# **Introduction**

In this project I will apply supervised machine learning techniques on the US census data to help a fictitious charity organization(CharityML) identify people most likely to donate to their cause.
Firstly I will perform some preprocessing transformations in order to  to manipulate the data into a workable format. Next, I will evaluate few algorithms of on the data, and consider which is best suited for the solution. Afterwards, I will optimize the selected model and present it as my solution to CharityML.

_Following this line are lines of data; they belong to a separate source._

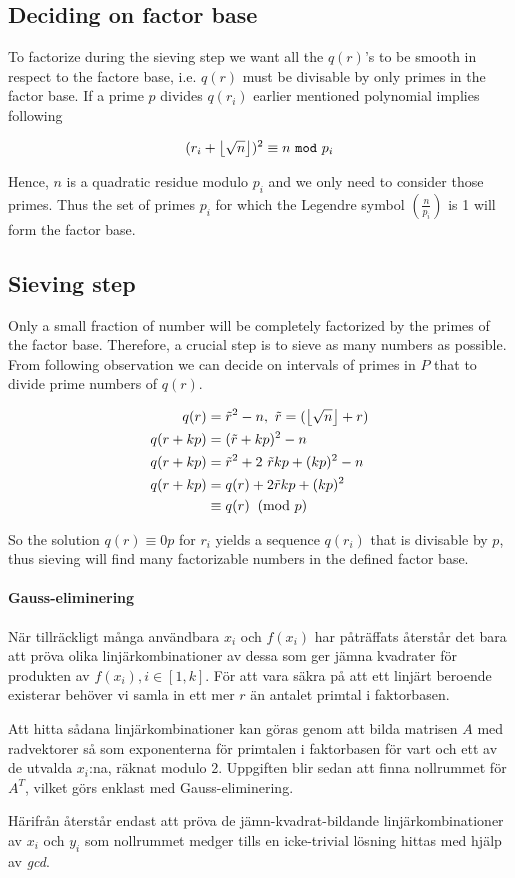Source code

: \subsection{Deciding on factor base}
To factorize during the sieving step we want all the $q(r)$'s to be smooth in respect
to the factore base, i.e. $q(r)$ must be divisable by only primes in the factor base.
If a prime $p$ divides $q(r_i)$ earlier mentioned polynomial implies following

\begin{equation}
(r_i + \myfloor{\sqrt{n}})^2 \equiv n \ \texttt{mod} \ p_i
\end{equation}

Hence, $n$ is a quadratic residue modulo $p_i$ and we only need to consider those primes. Thus the set of primes $p_i$ for which the Legendre symbol $(\frac{n}{p_i})$ is 1 will form the factor base.


\subsection{Sieving step}
Only a small fraction of number will be completely factorized by the primes of
the factor base. Therefore, a crucial step is to sieve as many numbers as possible.
From following observation we can decide on intervals of primes in $P$ that
to divide prime numbers of $q(r)$.

\begin{align}
q(r) &= \tilde{r}^2 - n, \ \tilde{r} = (\myfloor{\sqrt{n}} + r) \\
q(r+kp) &= (\tilde{r}+kp)^2-n \\
q(r+kp) &= \tilde{r}^2 + 2 \ \tilde{r}kp + (kp)^2 - n \\
q(r+kp) &= q(r) + 2\tilde{r}kp + (kp)^2 \\
		&\equiv q(r) \imod{p}
\end{align}

So the solution $q(r) \equiv 0 {p}$ for $r_i$ yields a sequence $q(r_i)$ 
that is divisable by $p$, thus sieving will find many factorizable numbers
in the defined factor base.

\paragraph{Gauss-eliminering}

När tillräckligt många användbara $x_i$ och $f(x_i)$ har påträffats återstår det
bara att pröva olika linjärkombinationer av dessa som ger jämna kvadrater för
produkten av $f(x_i), i \in [1,k]$. För att vara säkra på att ett linjärt
beroende existerar behöver vi samla in ett mer $r$ än antalet primtal i
faktorbasen. 

Att hitta sådana linjärkombinationer kan göras genom att bilda matrisen $A$ med
radvektorer så som exponenterna för primtalen i faktorbasen för vart och ett av
de utvalda $x_i$:na, räknat modulo 2. Uppgiften blir sedan att finna nollrummet
för $A^T$, vilket görs enklast med Gauss-eliminering.

Härifrån återstår endast att pröva de jämn-kvadrat-bildande linjärkombinationer
av $x_i$ och $y_i$ som nollrummet medger tills en icke-trivial lösning hittas
med hjälp av \emph{gcd}.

The success of the model will be determined based on the model's AUC or area under the curve associated with ROC curves.

In [None]:
# importing the necessary libraries

import time
import pandas as pd
import numpy as np
import seaborn as sns
import matplotlib.pyplot as plt
%matplotlib inline

from sklearn.preprocessing import MinMaxScaler
from sklearn.model_selection import train_test_split

from imblearn.over_sampling import SMOTE

from sklearn.ensemble import RandomForestClassifier, AdaBoostClassifier, VotingClassifier
from sklearn.tree import DecisionTreeClassifier
from sklearn.svm import SVC

import xgboost as xgb

import optuna

from sklearn.metrics import accuracy_score, precision_score,recall_score,confusion_matrix, roc_auc_score

In [None]:
START = time.time()

In [None]:
df=pd.read_csv('../input/udacity-mlcharity-competition/census.csv')
df.head()

## Training Data Exploration

In [None]:
df.info()

The training data does not contains missing values. It consist of a mix of categorical and numerical features.

In [None]:
# checking the label column value distribution

df.income.value_counts()

The target column has a significant imbalance in favor of the <=50K class, which will compromise the model training especially for the lower rapresented class.
In order to overcome this problem I can try the following:
* Use learners capable of dealing with inbalances (i.e. XGBoost)
* Use oversampling techniques such us SMOTE to create an omogeneous trainig dataset

In [None]:
# Replacing the income col values for labels.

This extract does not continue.